**Directions**
Lines from the beginning of the entries up to and including the one with "Eller åbn via" must be duplicated word for word; leave out all others.

**Extracted material**
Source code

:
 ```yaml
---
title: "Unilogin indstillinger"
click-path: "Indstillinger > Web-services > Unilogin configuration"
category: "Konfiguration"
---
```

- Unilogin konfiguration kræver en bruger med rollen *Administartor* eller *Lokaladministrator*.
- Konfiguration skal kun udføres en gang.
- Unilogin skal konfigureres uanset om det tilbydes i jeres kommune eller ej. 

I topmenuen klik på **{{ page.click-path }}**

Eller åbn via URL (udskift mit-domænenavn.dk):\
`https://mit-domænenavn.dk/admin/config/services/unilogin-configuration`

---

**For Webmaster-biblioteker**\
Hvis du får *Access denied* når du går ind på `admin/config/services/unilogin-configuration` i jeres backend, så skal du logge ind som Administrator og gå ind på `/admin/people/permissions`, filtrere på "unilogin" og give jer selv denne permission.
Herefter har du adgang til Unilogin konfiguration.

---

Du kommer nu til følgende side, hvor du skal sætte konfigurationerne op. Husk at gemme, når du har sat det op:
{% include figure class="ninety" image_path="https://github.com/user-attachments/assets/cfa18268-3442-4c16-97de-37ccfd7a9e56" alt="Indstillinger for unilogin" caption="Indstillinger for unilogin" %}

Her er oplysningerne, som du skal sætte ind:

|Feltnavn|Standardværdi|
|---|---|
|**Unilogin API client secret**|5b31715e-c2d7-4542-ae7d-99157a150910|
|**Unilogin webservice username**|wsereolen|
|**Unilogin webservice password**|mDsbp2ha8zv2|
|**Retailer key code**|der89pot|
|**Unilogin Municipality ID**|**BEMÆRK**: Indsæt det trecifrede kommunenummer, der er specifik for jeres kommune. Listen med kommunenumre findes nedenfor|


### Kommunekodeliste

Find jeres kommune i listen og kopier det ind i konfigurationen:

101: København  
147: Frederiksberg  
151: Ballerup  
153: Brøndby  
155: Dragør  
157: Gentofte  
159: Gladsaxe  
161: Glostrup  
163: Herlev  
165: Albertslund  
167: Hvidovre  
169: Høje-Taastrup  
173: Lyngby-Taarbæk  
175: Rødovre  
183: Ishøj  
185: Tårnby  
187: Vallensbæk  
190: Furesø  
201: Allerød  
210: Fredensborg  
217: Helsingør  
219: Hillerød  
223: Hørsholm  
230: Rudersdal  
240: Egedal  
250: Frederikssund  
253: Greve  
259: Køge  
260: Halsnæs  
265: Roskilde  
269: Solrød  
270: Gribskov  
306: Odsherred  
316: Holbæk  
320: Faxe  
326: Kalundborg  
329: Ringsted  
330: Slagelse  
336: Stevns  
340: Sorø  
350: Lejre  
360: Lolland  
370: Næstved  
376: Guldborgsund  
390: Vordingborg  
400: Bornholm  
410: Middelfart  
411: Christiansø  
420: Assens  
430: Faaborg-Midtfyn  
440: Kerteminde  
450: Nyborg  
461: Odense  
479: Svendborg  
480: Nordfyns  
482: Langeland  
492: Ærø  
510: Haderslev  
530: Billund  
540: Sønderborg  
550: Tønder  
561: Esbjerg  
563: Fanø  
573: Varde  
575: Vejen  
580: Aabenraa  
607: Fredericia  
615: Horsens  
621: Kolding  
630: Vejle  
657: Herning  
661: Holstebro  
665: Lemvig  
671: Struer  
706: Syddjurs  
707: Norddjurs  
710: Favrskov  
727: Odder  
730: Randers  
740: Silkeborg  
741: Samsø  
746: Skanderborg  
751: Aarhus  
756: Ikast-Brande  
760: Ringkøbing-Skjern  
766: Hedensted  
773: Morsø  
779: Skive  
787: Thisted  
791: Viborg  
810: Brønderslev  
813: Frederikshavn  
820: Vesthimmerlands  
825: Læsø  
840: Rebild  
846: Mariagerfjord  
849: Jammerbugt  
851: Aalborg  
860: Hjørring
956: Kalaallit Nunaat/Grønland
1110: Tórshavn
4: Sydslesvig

**Response to the exercise**
Source code

:
 ```yaml
---
title: "Unilogin indstillinger"
click-path: "Indstillinger > Web-services > Unilogin configuration"
category: "Konfiguration"
---
```

- Unilogin konfiguration kræver en bruger med rollen *Administartor* eller *Lokaladministrator*.
- Konfiguration skal kun udføres en gang.
- Unilogin skal konfigureres uanset om det tilbydes i jeres kommune eller ej. 

I topmenuen klik på **{{ page.click-path }}**

Eller åbn via URL (udskift mit-domænenavn.dk):\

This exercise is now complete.